Combine dictionary string values with same key-CodePudding

I have a json file with a series of dictionaries within a list, like this:

  {"turns": [{
        "speaker": "A",
        "says": "Hello."
        "other": "aaaa"},
      {
        "speaker": "B",
        "says": "Hi."
        "other": "bbbb"},
      {
        "speaker": "B",
        "says": "I'm busy now."
        "other": "ccccc"},
      {
        "speaker": "A",
        "says": "See you later?"
        "other": "dddd"},
      {
        "speaker": "B",
        "says": "Sure."
        "other": "eeee"},
      {
        "speaker": "B",
        "says": "Bye"
        "other": "ffff"},
      {
        "speaker": "A",
        "says": "Bye bye."
        "other": "gggg"}]

I want to combine the keys "says" and "other" keys I might have, when it is the same consecutive "speaker", like so:

  {"turns": [{
        "speaker": "A",
        "says": "Hello."
        "other": "aaaaa"},
      {
        "speaker": "B",
        "says": "Hi. I'm busy now."
        "other": "bbbb cccc"},
      {
        "speaker": "A",
        "says": "See you later?"
        "other": "dddd"},
      {
        "speaker": "B",
        "says": "Sure. Bye"
        "other": "eeee ffff"},
      {
        "speaker": "A",
        "says": "Bye bye."
        "other": "gggg"}]

I am still new to python and dealing with json files, so I honestly am unsure where to even begin. I assume I could use .join() somehow, but I don't know how to check for the same key-value paring appearing consecutively. Can anyone help?

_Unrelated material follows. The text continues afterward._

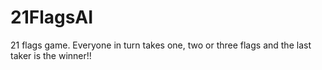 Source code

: # 21FlagsAI
21 flags game. Everyone in turn takes one, two or three flags and the last taker is the winner!!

CodePudding user response：

Assuming you have your JSON data loaded into data, you can use the itertools.groupby function to do this:

turns = data['turns']

from itertools import groupby

grouped_turns = groupby(turns, key=lambda e: e['speaker'])  # groups consecutive items based on the 'speaker' value

joined_turns = []
for k, g in grouped_turns:
    turn_group = list(g)  # get all the values in the group
    joined_says = ' '.join(t['says'] for t in turn_group)  # join
    joined_other = ' '.join(t['other'] for t in turn_group)
    joined_turns.append({  # add the joined item
        'speaker': k,
        'says': joined_says,
        'other': joined_other
    })

print(json.dumps(joined_turns, indent=2))

Result:

[
  {
    "speaker": "A",
    "says": "Hello.",
    "other": "aaaa"
  },
  {
    "speaker": "B",
    "says": "Hi. I'm busy now.",
    "other": "bbbb ccccc"
  },
  {
    "speaker": "A",
    "says": "See you later?",
    "other": "dddd"
  },
  {
    "speaker": "B",
    "says": "Sure. Bye",
    "other": "eeee ffff"
  },
  {
    "speaker": "A",
    "says": "Bye bye.",
    "other": "gggg"
  }
]

CodePudding user response：

Try itertools.groupby:

dct = {
    "turns": [
        {"speaker": "A", "says": "Hello.", "other": "aaaa"},
        {"speaker": "B", "says": "Hi.", "other": "bbbb"},
        {"speaker": "B", "says": "I'm busy now.", "other": "ccccc"},
        {"speaker": "A", "says": "See you later?", "other": "dddd"},
        {"speaker": "B", "says": "Sure.", "other": "eeee"},
        {"speaker": "B", "says": "Bye", "other": "ffff"},
        {"speaker": "A", "says": "Bye bye.", "other": "gggg"},
    ]
}

from itertools import groupby

out = []
for s, g in groupby(dct["turns"], lambda d: d["speaker"]):
    g = list(g)
    out.append(
        {
            "speaker": s,
            "says": " ".join(d["says"] for d in g),
            "other": " ".join(d["other"] for d in g),
        }
    )

dct["turns"] = out

print(dct)

Prints:

{
    "turns": [
        {"speaker": "A", "says": "Hello.", "other": "aaaa"},
        {"speaker": "B", "says": "Hi. I'm busy now.", "other": "bbbb ccccc"},
        {"speaker": "A", "says": "See you later?", "other": "dddd"},
        {"speaker": "B", "says": "Sure. Bye", "other": "eeee ffff"},
        {"speaker": "A", "says": "Bye bye.", "other": "gggg"},
    ]
}